Changing the colors of a fire, or causing the fire to suddenly send out sparks of gold or silver is an old trick. This trick has been used to scare people, emphasis a point, or just for fun. The secret is, that fire can easily change colors, depending on the material you add to it. We see this every year when we go to fireworks shows. This is  best performed outside the house with a bonfire, and obviously, this should not be attempted with an inside gas fireplace.

Many of the ingredients that you can use to create various colors are actually substances that you have around the house or that are easy to find at the grocery store. Others, however, are a little more difficult to get, and may require actually ordering them from a fireworks retailer.

If you want an instant effect in your fire, such as sparks, sugar, flour, and plain old coffee creamer will work.
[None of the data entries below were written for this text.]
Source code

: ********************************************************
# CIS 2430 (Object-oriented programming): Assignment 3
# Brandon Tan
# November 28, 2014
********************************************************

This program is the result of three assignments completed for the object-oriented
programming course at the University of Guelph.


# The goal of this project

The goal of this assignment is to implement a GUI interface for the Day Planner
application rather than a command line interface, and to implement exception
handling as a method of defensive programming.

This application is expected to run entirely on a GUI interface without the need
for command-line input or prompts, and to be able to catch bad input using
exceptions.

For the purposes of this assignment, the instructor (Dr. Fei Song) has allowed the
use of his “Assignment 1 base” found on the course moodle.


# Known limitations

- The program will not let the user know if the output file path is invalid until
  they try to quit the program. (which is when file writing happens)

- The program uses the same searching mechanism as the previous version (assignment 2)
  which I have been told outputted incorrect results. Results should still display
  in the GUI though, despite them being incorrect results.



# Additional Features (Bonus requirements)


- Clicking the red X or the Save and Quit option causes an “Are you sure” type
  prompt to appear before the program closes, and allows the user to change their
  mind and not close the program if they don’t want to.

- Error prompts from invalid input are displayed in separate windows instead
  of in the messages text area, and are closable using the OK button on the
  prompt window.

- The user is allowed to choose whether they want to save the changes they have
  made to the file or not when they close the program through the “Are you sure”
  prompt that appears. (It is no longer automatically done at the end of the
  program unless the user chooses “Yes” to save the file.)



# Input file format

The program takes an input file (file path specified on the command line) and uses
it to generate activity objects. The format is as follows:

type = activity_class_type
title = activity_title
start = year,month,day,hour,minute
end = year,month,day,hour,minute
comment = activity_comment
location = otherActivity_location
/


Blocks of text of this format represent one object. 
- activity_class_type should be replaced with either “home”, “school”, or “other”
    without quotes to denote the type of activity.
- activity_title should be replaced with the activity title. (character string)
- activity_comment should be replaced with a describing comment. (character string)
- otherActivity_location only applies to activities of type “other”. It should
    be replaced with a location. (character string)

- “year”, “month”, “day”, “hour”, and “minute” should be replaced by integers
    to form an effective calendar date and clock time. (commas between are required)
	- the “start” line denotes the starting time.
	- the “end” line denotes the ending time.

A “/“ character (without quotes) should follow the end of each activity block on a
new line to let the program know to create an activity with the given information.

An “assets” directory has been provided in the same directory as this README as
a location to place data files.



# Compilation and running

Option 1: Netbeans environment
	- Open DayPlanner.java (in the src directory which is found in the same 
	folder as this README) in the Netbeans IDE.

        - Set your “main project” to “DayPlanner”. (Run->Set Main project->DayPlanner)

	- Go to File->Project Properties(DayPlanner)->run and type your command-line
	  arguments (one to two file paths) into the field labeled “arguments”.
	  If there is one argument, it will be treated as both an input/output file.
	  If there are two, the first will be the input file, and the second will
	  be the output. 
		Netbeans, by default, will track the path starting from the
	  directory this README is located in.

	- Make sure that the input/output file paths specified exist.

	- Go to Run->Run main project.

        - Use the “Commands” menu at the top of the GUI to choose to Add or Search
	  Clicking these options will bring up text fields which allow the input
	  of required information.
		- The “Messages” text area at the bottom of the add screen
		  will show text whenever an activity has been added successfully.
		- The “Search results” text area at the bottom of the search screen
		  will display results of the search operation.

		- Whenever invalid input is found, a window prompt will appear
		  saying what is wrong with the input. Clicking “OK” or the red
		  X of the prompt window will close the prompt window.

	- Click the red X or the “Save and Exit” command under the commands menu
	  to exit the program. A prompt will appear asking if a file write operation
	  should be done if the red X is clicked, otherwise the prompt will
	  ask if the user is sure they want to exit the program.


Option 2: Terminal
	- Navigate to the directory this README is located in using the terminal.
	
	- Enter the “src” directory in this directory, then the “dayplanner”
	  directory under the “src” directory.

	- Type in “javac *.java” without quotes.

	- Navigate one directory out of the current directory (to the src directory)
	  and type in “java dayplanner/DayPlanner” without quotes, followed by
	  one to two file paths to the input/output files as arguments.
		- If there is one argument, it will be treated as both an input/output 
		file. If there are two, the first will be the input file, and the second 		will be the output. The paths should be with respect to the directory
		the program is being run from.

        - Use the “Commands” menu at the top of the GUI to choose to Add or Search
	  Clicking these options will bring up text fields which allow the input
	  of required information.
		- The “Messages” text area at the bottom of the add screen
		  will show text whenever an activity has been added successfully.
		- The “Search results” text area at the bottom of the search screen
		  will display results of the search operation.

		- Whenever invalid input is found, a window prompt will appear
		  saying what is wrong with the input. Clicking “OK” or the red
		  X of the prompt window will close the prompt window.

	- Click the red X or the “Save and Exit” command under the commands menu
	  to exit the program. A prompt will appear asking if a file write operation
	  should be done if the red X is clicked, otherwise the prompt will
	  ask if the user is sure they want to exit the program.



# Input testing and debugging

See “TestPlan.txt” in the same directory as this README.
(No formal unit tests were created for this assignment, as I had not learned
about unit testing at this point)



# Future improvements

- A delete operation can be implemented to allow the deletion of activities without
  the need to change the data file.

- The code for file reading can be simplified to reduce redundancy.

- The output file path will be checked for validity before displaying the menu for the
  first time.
Sugar produces sparks, when tossed into the fire, as does the coffee creamer. A little flour thrown onto the fire makes a flash.

Iron filings, powdered aluminum shavings, and magnesium shavings also produce a flash or sparks. The iron makes gold sparks, and the aluminum and magnesium make silver sparks.

Borax, as in the clothes washer additive, makes a green flame. Epsom salts, which is magnesium sulfate, and almost everyone has around the house, will produce a white flame, and ordinary table salt, or sodium chloride will make turn the fire orange. Water softener salt, potassium chloride, will make it purple. And, for a green flame you can use alum, which was once an important kitchen ingredient when everyone make their own pickles.

While you can simply throw these ingredients into your campfire, the colored flames will last longer if you incorporate them into some other burnable substances, such as wood, wax, or pine cones. These chemicals should never be mixed, but individually you can add them to a little melted wax and produce color pellets that can be thrown into the fire. You can use some of this wax to coat pine cones. As you throw each one into the fire, you will have the surprise of finding out what color they produce. You can actually soak wood with chemical laced water, for use later.

Obviously, this is a job for the adults in the family, but the kids will love it, and it makes an ordinary campfire, extraordinary.